A la actual Administración estadounidense no le interesa lo que ve como el «capitalismo del pasado» a la europea, siempre porfiando por más y más regulación. Es decir, por menos capitalismo, según Bush. En esta línea están indiscutiblemente el presidente francés, Nicolas Sarkozy, en la mejor tradición del Rey Sol y con la indudable ventaja de haber llegado de los últimos a esta crisis. Es decir, que es de los pocos líderes a los que políticamente aún no se les puede pasar factura.
La alemana Angela Merkel estaría en una posición más delicada pero ayer también se inclinaba hacia un endurecimiento regulador, aunque más gradual que a la francesa.
El general Custer
El protagonismo de Europa y de sus fórmulas en la nueva arquitectura financiera mundial dependerá mucho de cómo se resuelva la guerra civil económica desatada en estos momentos en Estados Unidos.

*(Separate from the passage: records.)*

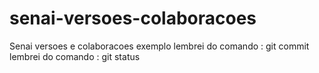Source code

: # senai-versoes-colaboracoes
Senai versoes e colaboracoes 
exemplo
lembrei do comando : git commit
lembrei do comando : git status 

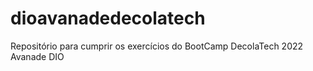 # dioavanadedecolatech
Repositório para cumprir os exercícios do BootCamp DecolaTech 2022 Avanade DIO
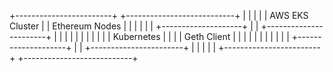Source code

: +------------------------+ +---------------------------+
| | | |
| AWS EKS Cluster | | Ethereum Nodes |
| | | |
| +--------------------+ | | +-----------------------+ |
| | | | | | | |
| | Kubernetes | | | | Geth Client | |
| | | | | | | |
| +--------------------+ | | +-----------------------+ |
| | | |
+------------------------+ +---------------------------+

En torno a lo que queda de la Administración Bush y del poder conservador se aglutinan las maltrechas pero irreductibles fuerzas del libre mercado, los generales Custer que siguen vaciando sus cargadores sobre los «indios» partidarios de regular mucho más la economía, virando hacia fórmulas a la europea, pseudosocialdemócratas o incluso sin el pseudo. De esa escuela son muchos de los expertos que pugnan por asesorar a Obama.
El enlace entre los dos mundos, tanto entre Europa y América como entre las dos Américas que ahora compiten, sería precisamente Gordon Brown. Brown tuvo a las órdenes de Tony Blair altas responsabilidades financieras que gestionó en el mejor espíritu liberal británico, que es lo más parecido al espíritu liberal americano que hay en Europa. Por otro lado su iniciativa de recapitalizar los bancos ingleses con dinero público le ha convertido en la musa de los partidarios de volver a Keynes, y de ahí la calurosa acogida que en Nueva York le brindó Rubin.

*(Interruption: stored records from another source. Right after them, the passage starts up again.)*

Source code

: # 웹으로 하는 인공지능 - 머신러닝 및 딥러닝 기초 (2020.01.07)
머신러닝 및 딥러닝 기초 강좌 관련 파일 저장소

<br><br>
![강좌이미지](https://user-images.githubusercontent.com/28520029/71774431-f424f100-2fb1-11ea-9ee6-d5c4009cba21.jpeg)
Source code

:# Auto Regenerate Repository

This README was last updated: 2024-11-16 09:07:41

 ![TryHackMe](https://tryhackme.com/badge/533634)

Y sin embargo, Brown no vaciló en meterle a Rubin un corte importante: públicamente advirtió contra el peligro de gastar demasiado dinero público en intentar salvar empresas sin salvación o puestos de trabajo sin futuro. No dijo nombres ni mentó directamente la soga en casa del ahorcado, pero quedó claro que se refería a los tres gigantes automovilísticos de Detroit, sobre todo a la General Motors pendiente de un hilo. Obama se ha posicionado a favor de este rescate que, según señalan varios observadores, no tiene ninguna lógica económica, sólo política, como las minas españolas cuyo cierre el gobierno fue retrasando durante años.

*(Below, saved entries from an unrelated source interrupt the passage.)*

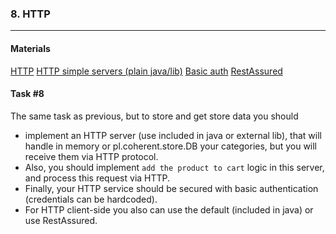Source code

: ### 8. HTTP

----
#### Materials

[HTTP](https://en.wikipedia.org/wiki/Hypertext_Transfer_Protocol)
[HTTP simple servers (plain java/lib)](https://syntaxcorrect.com/Java/5_Ultra_Lightweight_Http_Server_Implementations_in_Java_for_Blazing_Fast_Microservices_APIs_or_Even_Websites)
[Basic auth](https://en.wikipedia.org/wiki/Basic_access_authentication)
[RestAssured](https://rest-assured.io/)
#### Task #8

The same task as previous, but to store and get store data you should 
- implement an HTTP server (use included in java or external lib), that will handle in memory or pl.coherent.store.DB your categories, but you will receive them via HTTP protocol.
- Also, you should implement `add the product to cart` logic in this server, and process this request via HTTP.
- Finally, your HTTP service should be secured with basic authentication  (credentials can be hardcoded).
- For HTTP client-side you also can use the default (included in java) or use RestAssured.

El mensaje de Brown sería: regular vale, pero regular bien, porque en una economía global no hay margen para el error regional, ni siquiera por razonesde tipo electoral o sentimental. En lugar de esto, Brown insistió en la necesidad de que el FMI funcione cada vez más como un verdadero banco central internacional, algo que a algunos les puede sonar aún a fantasía, pero que sin embargo coincide con el mensaje lanzado esta misma semana en Frankfurt por el presidente de la Reserva Federal americana, Ben Bernanke.
Cooperación
Ben Bernanke quiso aprovechar el décimo aniversario del euro para pedir una más efectiva e intensa cooperación entre los bancos centrales del mundo. O eso, o admitir que el capitalismo con argumento es definitivamente cosa del pasado. Y por Oriente asoma lo que asoma.